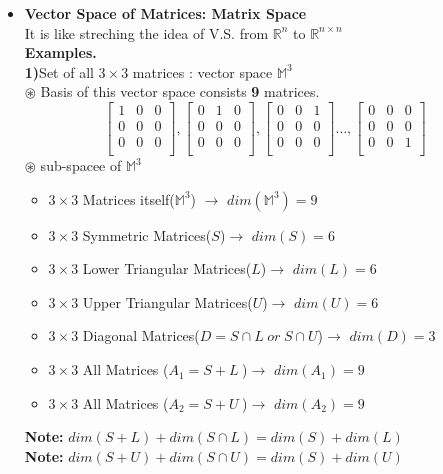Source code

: \documentclass[a4paper,11pt]{article}
\numberwithin{equation}{section}
\begin{document}
\begin{itemize}
\item \textbf{Vector Space of Matrices: Matrix Space}\\
 
It is like streching the idea of V.S. from $\mathbb{R}^n$ to $\mathbb{R}^{n\times n} $ \\

\textbf{Examples.} \\

\textbf{1)}Set of all $3\times 3$ matrices : vector space \textbf{$\mathbb{M}^3$}\\
\textbf{$\circledast$ }Basis of this vector space consists \textbf{9} matrices.
\begin{equation}
    \begin{bmatrix}
        1&0&0\\0&0&0\\0&0&0\\
    \end{bmatrix},
    \begin{bmatrix}
        0&1&0\\0&0&0\\0&0&0\\
    \end{bmatrix},
    \begin{bmatrix}
        0&0&1\\0&0&0\\0&0&0\\
    \end{bmatrix}\dots,
    \begin{bmatrix}
        0&0&0\\0&0&0\\0&0&1\\
    \end{bmatrix}
\end{equation}
\textbf{$\circledast$ }sub-spacee of $\mathbb{M}^3$\\
\begin{itemize}
    \item $3\times 3$ Matrices itself($\mathbb{M}^3$) $\rightarrow$ $dim(\mathbb{M}^3)=9$
    \item $3\times 3$ Symmetric Matrices($S$)$\rightarrow$ $dim(S)=6$
    \item $3\times 3$ Lower Triangular Matrices($L$)$\rightarrow$ $dim(L)=6$
    \item $3\times 3$ Upper Triangular Matrices($U$)$\rightarrow$ $dim(U)=6$
    \item $3\times 3$ Diagonal Matrices($D=S\cap L\hspace{3pt} or \hspace{3pt} S\cap U$)$\rightarrow$ $dim(D)=3$
    \item $3\times 3$ All Matrices ($A_1=S+L\hspace{3pt}$)$\rightarrow$ $dim(A_1)=9$
    \item $3\times 3$ All Matrices ($A_2=S+U\hspace{3pt}$)$\rightarrow$ $dim(A_2)=9$
\end{itemize}
\textbf{Note: }$dim(S+L)+dim(S\cap L)=dim(S)+dim(L)$\\
\textbf{Note: }$dim(S+U)+dim(S\cap U)=dim(S)+dim(U)$\\


\end{itemize}
\end{document}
○ ○ ○ ○ ○ ○ ○
### [INSTRUCTIONS TO FOLLOW]
Restate all of the data word for word and include no pictures.

### [SOLUTION TO THE EXERCISE]
Source code

: \documentclass[a4paper,11pt]{article}
\numberwithin{equation}{section}
\begin{document}
\begin{itemize}
\item \textbf{Vector Space of Matrices: Matrix Space}\\
 
It is like streching the idea of V.S. from $\mathbb{R}^n$ to $\mathbb{R}^{n\times n} $ \\

\textbf{Examples.} \\

\textbf{1)}Set of all $3\times 3$ matrices : vector space \textbf{$\mathbb{M}^3$}\\
\textbf{$\circledast$ }Basis of this vector space consists \textbf{9} matrices.
\begin{equation}
    \begin{bmatrix}
        1&0&0\\0&0&0\\0&0&0\\
    \end{bmatrix},
    \begin{bmatrix}
        0&1&0\\0&0&0\\0&0&0\\
    \end{bmatrix},
    \begin{bmatrix}
        0&0&1\\0&0&0\\0&0&0\\
    \end{bmatrix}\dots,
    \begin{bmatrix}
        0&0&0\\0&0&0\\0&0&1\\
    \end{bmatrix}
\end{equation}
\textbf{$\circledast$ }sub-spacee of $\mathbb{M}^3$\\
\begin{itemize}
    \item $3\times 3$ Matrices itself($\mathbb{M}^3$) $\rightarrow$ $dim(\mathbb{M}^3)=9$
    \item $3\times 3$ Symmetric Matrices($S$)$\rightarrow$ $dim(S)=6$
    \item $3\times 3$ Lower Triangular Matrices($L$)$\rightarrow$ $dim(L)=6$
    \item $3\times 3$ Upper Triangular Matrices($U$)$\rightarrow$ $dim(U)=6$
    \item $3\times 3$ Diagonal Matrices($D=S\cap L\hspace{3pt} or \hspace{3pt} S\cap U$)$\rightarrow$ $dim(D)=3$
    \item $3\times 3$ All Matrices ($A_1=S+L\hspace{3pt}$)$\rightarrow$ $dim(A_1)=9$
    \item $3\times 3$ All Matrices ($A_2=S+U\hspace{3pt}$)$\rightarrow$ $dim(A_2)=9$
\end{itemize}
\textbf{Note: }$dim(S+L)+dim(S\cap L)=dim(S)+dim(L)$\\
\textbf{Note: }$dim(S+U)+dim(S\cap U)=dim(S)+dim(U)$\\


\end{itemize}
\end{document}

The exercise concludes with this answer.